Esa tarde agregó un elemento a los del habitual consumo de café. José Luis pidió una coca-cola, porque había escuchado que Cortázar tomaba por las tardes, en los días de mucho frío, tinco con coca-cola. Que sean dos, por favor. Y de verdad que la combinación, además de agradable, tiene un no sé qué de misticismo que se percibía en la charla.

Al poco tiempo llegaron los demás. Los cinco, todos, probamos la nueva mezcla, entonada con el humeante olor de cigarrillos Pielroja. Corría entonces el año de 1968 y nadie molestaba porque el de al lado estuviese fumando. Además de la densidad climática del ambiente, el humo acumulado de los cigarrillos daba a esos lugares un aspecto lúgubre y bohemio.

Era el comienzo de mi periplo universitario en Bogotá. Compartía habitación con Oscar y Ricardo Alarcón Núñez, en la calle 45ª con carrera 19, en casa de Margoth Valdeblánquez de Diazgranados, madre de José Luís. En la casa de al lado vivían Aurora y Mercedes, hijas también del coronel José María Valdeblánquez. Altagracia, otra hermana, vivía aparte con su hijo Pepe Stévenson.

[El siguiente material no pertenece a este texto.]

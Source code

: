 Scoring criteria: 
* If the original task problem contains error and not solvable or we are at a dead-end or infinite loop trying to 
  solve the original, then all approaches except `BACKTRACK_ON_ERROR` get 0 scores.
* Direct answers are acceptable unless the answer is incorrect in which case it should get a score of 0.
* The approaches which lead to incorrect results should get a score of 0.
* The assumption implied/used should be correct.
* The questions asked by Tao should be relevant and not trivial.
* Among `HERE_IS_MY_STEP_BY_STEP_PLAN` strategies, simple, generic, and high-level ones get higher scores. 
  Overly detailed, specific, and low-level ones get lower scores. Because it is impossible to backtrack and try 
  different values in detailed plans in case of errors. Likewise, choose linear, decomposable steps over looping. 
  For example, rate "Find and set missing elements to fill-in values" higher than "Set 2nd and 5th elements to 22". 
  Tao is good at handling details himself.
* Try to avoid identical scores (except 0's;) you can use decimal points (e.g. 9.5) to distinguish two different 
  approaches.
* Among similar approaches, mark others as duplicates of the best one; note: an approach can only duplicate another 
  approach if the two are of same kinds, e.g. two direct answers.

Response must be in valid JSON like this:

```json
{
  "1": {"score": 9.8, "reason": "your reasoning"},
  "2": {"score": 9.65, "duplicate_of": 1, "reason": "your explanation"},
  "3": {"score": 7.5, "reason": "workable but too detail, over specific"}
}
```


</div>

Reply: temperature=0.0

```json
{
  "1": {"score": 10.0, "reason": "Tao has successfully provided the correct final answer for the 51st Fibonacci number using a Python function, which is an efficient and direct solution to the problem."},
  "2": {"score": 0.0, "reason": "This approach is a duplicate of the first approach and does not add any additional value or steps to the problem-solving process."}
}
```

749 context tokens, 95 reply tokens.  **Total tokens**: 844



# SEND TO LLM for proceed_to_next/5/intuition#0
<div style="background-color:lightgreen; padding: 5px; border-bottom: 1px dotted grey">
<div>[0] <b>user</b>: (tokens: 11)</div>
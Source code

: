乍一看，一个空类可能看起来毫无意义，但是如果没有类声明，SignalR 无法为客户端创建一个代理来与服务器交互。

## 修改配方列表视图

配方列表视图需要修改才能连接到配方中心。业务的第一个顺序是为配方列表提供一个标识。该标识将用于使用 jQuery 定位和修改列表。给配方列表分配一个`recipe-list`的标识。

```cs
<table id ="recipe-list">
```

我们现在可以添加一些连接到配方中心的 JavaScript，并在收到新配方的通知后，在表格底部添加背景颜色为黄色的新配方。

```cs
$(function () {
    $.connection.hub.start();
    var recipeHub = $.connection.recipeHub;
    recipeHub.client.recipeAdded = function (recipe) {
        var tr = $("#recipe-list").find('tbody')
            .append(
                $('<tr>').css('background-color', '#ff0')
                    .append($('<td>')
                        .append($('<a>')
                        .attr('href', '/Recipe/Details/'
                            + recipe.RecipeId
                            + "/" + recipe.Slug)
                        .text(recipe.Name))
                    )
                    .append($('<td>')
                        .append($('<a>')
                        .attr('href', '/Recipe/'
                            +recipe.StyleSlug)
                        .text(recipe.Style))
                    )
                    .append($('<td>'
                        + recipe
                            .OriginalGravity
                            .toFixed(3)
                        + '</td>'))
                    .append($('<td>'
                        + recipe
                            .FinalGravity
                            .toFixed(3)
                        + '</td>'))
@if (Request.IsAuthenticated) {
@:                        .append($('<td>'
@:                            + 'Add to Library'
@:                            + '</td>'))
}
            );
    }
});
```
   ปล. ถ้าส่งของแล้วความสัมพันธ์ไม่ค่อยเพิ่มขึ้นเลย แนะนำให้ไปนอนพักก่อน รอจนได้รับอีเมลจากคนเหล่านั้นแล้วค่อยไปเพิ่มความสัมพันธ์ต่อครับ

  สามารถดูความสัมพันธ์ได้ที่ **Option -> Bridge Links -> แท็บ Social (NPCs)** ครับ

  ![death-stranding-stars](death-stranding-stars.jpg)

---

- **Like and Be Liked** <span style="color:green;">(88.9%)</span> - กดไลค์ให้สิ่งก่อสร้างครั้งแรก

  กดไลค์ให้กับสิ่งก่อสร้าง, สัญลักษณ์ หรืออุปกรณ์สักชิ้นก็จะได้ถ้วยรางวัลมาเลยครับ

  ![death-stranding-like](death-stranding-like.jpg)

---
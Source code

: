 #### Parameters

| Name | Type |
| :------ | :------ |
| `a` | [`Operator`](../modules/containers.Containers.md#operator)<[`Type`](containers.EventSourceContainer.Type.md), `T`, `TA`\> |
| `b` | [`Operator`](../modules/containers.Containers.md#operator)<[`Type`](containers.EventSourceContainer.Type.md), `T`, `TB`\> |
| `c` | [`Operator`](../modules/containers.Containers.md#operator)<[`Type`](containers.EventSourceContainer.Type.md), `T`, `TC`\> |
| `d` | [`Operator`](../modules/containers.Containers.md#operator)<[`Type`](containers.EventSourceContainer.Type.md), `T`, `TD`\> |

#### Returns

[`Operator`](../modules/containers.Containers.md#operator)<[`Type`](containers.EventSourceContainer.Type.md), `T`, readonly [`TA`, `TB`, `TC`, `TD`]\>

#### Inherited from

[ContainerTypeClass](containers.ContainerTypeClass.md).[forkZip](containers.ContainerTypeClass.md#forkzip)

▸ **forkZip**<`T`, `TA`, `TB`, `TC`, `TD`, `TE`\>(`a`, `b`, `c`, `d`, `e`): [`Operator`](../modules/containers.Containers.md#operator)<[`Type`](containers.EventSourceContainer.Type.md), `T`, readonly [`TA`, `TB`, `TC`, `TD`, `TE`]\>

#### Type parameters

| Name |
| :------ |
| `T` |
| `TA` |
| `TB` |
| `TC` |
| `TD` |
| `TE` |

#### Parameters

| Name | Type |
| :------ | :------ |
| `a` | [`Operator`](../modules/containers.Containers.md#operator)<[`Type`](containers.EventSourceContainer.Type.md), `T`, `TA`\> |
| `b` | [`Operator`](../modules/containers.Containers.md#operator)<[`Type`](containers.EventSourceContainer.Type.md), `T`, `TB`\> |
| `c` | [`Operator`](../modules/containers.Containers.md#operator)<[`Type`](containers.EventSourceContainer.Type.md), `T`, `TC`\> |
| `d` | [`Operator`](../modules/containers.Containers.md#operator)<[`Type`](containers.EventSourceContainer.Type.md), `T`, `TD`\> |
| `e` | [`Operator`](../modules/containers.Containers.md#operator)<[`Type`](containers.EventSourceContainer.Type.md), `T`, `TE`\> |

En el segundo piso, al final de un pasillo con un largo barandal, estaba la habitación de Manuelito. En su interior se respiraba aroma a física cuántica y a números volátiles enredados con ecuaciones y radicales. Manuelito, hermano mayor de José Luis y en esa época novio de María Angélica.

En esa barandilla, con la cabeza recostada a la pared de la alcoba de Manuelito, me posó Felipe, el hermano menor, para que le tomara una fotografía. Fue un primer plano de rostro de perfil, con iluminación lateral trasera, que produjo un estupendo claroscuro. Al momento de obturar una mosca se le posó sobre la punta de la nariz. Se comentó el hecho y se exhibió la fotografía con mucho entusiasmo por el simpático detalle de la inoportuna mosca, pero ahora caigo en la cuenta de que esa era una mosca premonitoria. Felipe murió demasiado joven.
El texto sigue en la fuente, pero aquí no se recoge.